A Year Without the Sun

Chapter 4: The Hunt

Veshielle steeled herself. She wasn’t keen to go into the seedy cantina, but then again, she didn’t particularly want to linger outside on the filthy paving stones either.

As she begrudgingly stepped toward the entrance, the hired muscle guarding the door gave her a leering look that made her wish she could release the lightsaber hidden under the folds of her robes and relieve him of a limb. Instead she chose a spot over his left shoulder on which to focus her gaze and walked indifferently past. The place smelled predictably of stale liquor and staler breath. A mournful tune wailed despondently from a greasy-looking jukebox, almost as if the machine realized that no one was listening to its music. The din of voices and clanking glasses had long overtaken its efforts.

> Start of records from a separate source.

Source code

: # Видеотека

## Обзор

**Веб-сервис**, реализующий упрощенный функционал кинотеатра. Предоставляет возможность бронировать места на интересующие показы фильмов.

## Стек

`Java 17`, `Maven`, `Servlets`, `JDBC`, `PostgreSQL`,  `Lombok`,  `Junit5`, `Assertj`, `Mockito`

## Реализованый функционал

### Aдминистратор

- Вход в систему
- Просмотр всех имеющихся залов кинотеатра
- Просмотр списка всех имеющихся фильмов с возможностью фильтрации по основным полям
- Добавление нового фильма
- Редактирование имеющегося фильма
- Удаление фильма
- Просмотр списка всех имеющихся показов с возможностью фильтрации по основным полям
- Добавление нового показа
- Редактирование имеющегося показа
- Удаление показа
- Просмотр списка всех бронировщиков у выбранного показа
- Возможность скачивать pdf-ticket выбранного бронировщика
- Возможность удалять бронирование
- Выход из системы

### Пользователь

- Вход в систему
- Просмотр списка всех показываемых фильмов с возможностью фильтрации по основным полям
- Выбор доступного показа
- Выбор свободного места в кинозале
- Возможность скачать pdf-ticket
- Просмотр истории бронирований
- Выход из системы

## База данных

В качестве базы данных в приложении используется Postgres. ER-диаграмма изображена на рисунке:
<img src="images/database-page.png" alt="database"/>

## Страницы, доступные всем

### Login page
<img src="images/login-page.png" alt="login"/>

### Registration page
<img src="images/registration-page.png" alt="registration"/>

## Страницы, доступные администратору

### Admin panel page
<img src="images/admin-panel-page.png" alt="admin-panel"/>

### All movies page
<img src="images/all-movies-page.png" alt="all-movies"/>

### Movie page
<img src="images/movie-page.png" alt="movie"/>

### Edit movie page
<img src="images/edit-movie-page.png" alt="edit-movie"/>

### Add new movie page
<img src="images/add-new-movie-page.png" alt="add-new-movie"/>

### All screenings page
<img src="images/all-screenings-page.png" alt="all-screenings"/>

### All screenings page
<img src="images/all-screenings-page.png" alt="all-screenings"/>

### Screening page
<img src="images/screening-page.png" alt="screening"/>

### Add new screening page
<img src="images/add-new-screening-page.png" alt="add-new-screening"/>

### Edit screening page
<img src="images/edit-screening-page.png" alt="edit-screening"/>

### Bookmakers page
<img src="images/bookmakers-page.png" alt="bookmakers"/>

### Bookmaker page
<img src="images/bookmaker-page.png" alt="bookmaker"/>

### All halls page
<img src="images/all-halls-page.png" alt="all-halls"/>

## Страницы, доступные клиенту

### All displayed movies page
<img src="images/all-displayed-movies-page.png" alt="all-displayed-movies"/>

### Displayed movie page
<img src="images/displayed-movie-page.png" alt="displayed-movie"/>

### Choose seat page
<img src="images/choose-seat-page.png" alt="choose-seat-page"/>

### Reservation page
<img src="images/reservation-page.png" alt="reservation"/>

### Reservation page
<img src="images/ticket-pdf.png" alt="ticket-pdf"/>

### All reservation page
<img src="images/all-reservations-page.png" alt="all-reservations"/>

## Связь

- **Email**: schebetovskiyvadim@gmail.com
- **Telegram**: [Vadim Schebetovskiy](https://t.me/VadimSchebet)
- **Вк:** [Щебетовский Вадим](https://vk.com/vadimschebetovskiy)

Veshielle continued to walk purposefully into the room toward the imaginary spot she had chosen to snub the Trandoshan, a path which led her directly to the bar. An over-eager human bartender with stained teeth and a dirty shirt that may have once been white slid toward her and wiped the bar in front of her.

“Whatcha have?” he asked her in Basic.

Veshielle never drank spirits. Her Master had forbidden it on the principle that it blurs the senses and one’s connection to the Force. Sometimes Veshielle regretted that particular wisdom of her Master, but not tonight. Tonight she had a very clear objective, one she was most single-minded in pursuing, and she would brook no distractions.

The bartender coughed without bothering to cover his mouth, whether to get her attention or from some stewing infection, Veshielle did not know. The general miasma of the cantina obscured the identification of any particular smells emanating from the man.

“I’ll have a gav” she said, turning from him to survey the barroom.

These places are the same, the galaxy over, she thought disapprovingly. Filled with pathetic, desperate creatures who would do a favour to themselves and the galaxy by ceasing to draw air. Veshielle detested the way their kind spilled into the streets at all hours, drunk and giddy.

“Here you go, lady.” The barkeep’s voice behind her interrupted her misanthropic pondering, which was just as well, as Veshielle could feel her anger welling. These people were not her concern. She was here to see one man, and there, through the haze of smoke wafting off hookah pipes and cigarras, her sharp green eyes had just found him.